ITHACA, N.Y. - Tomorrow's nonvolatile memory devices computer memory that can retain stored information even when not powered will profoundly change electronics, and Cornell University researchers have discovered a new way of measuring and optimizing their performance.
Using a very fast oscilloscope, researchers led by Dan Ralph, the Horace White Professor of Physics, and Robert Buhrman, the J.E. Sweet Professor of Applied and Engineering Physics, have figured out how to quantify the strength of current-induced torques used to write information in memory devices called magnetic tunnel junctions. The results were published online Feb. 28 in the journal Nature Physics.
Magnetic tunnel junctions are memory storage devices made of a sandwich of two ferromagnets with a nanometers-thick oxide insulator in between. The electrical resistance of the device is different for parallel and nonparallel orientations of the magnetic electrodes, so that these two states create a nonvolatile memory element that doesn't require electricity for storing information.

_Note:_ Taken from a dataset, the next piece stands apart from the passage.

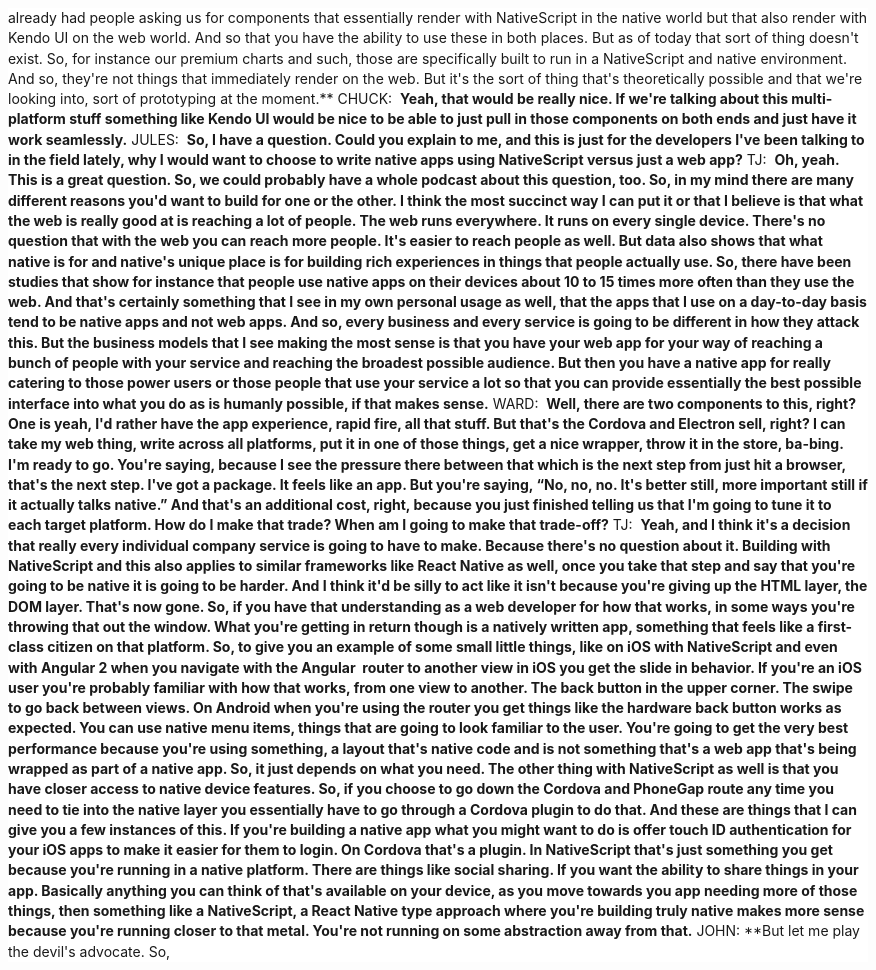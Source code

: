 already had people asking us for components that essentially render with NativeScript in the native world but that also render with Kendo UI on the web world. And so that you have the ability to use these in both places. But as of today that sort of thing doesn't exist. So, for instance our premium charts and such, those are specifically built to run in a NativeScript and native environment. And so, they're not things that immediately render on the web. But it's the sort of thing that's theoretically possible and that we're looking into, sort of prototyping at the moment.** CHUCK:&nbsp; **Yeah, that would be really nice. If we're talking about this multi-platform stuff something like Kendo UI would be nice to be able to just pull in those components on both ends and just have it work seamlessly.** JULES:&nbsp; **So, I have a question. Could you explain to me, and this is just for the developers I've been talking to in the field lately, why I would want to choose to write native apps using NativeScript versus just a web app?** TJ:&nbsp; **Oh, yeah. This is a great question. So, we could probably have a whole podcast about this question, too. So, in my mind there are many different reasons you'd want to build for one or the other. I think the most succinct way I can put it or that I believe is that what the web is really good at is reaching a lot of people. The web runs everywhere. It runs on every single device. There's no question that with the web you can reach more people. It's easier to reach people as well. But data also shows that what native is for and native's unique place is for building rich experiences in things that people actually use. So, there have been studies that show for instance that people use native apps on their devices about 10 to 15 times more often than they use the web. And that's certainly something that I see in my own personal usage as well, that the apps that I use on a day-to-day basis tend to be native apps and not web apps. And so, every business and every service is going to be different in how they attack this. But the business models that I see making the most sense is that you have your web app for your way of reaching a bunch of people with your service and reaching the broadest possible audience. But then you have a native app for really catering to those power users or those people that use your service a lot so that you can provide essentially the best possible interface into what you do as is humanly possible, if that makes sense.** WARD:&nbsp; **Well, there are two components to this, right? One is yeah, I'd rather have the app experience, rapid fire, all that stuff. But that's the Cordova and Electron sell, right? I can take my web thing, write across all platforms, put it in one of those things, get a nice wrapper, throw it in the store, ba-bing. I'm ready to go. You're saying, because I see the pressure there between that which is the next step from just hit a browser, that's the next step. I've got a package. It feels like an app. But you're saying, “No, no, no. It's better still, more important still if it actually talks native.” And that's an additional cost, right, because you just finished telling us that I'm going to tune it to each target platform. How do I make that trade? When am I going to make that trade-off?** TJ:&nbsp; **Yeah, and I think it's a decision that really every individual company service is going to have to make. Because there's no question about it. Building with NativeScript and this also applies to similar frameworks like React Native as well, once you take that step and say that you're going to be native it is going to be harder. And I think it'd be silly to act like it isn't because you're giving up the HTML layer, the DOM layer. That's now gone. So, if you have that understanding as a web developer for how that works, in some ways you're throwing that out the window. What you're getting in return though is a natively written app, something that feels like a first-class citizen on that platform. So, to give you an example of some small little things, like on iOS with NativeScript and even with Angular 2 when you navigate with the Angular&nbsp; router to another view in iOS you get the slide in behavior. If you're an iOS user you're probably familiar with how that works, from one view to another. The back button in the upper corner. The swipe to go back between views. On Android when you're using the router you get things like the hardware back button works as expected. You can use native menu items, things that are going to look familiar to the user. You're going to get the very best performance because you're using something, a layout that's native code and is not something that's a web app that's being wrapped as part of a native app. So, it just depends on what you need. The other thing with NativeScript as well is that you have closer access to native device features. So, if you choose to go down the Cordova and PhoneGap route any time you need to tie into the native layer you essentially have to go through a Cordova plugin to do that. And these are things that I can give you a few instances of this. If you're building a native app what you might want to do is offer touch ID authentication for your iOS apps to make it easier for them to login. On Cordova that's a plugin. In NativeScript that's just something you get because you're running in a native platform. There are things like social sharing. If you want the ability to share things in your app. Basically anything you can think of that's available on your device, as you move towards you app needing more of those things, then something like a NativeScript, a React Native type approach where you're building truly native makes more sense because you're running closer to that metal. You're not running on some abstraction away from that.** JOHN:&nbsp;**But let me play the devil's advocate. So,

An example of nonvolatile memory today is flash memory, but that is a silicon-based technology subject to wearing out after repeated writing cycles, unlike magnetic memory.
What has held back magnetic memory technology is that it has required magnetic fields to switch the magnetic states that is, to write information. This limits their size and efficiency because magnetic fields are long-ranged and relatively weak, so that large currents and thick wires are needed to generate a large-enough field to switch the device.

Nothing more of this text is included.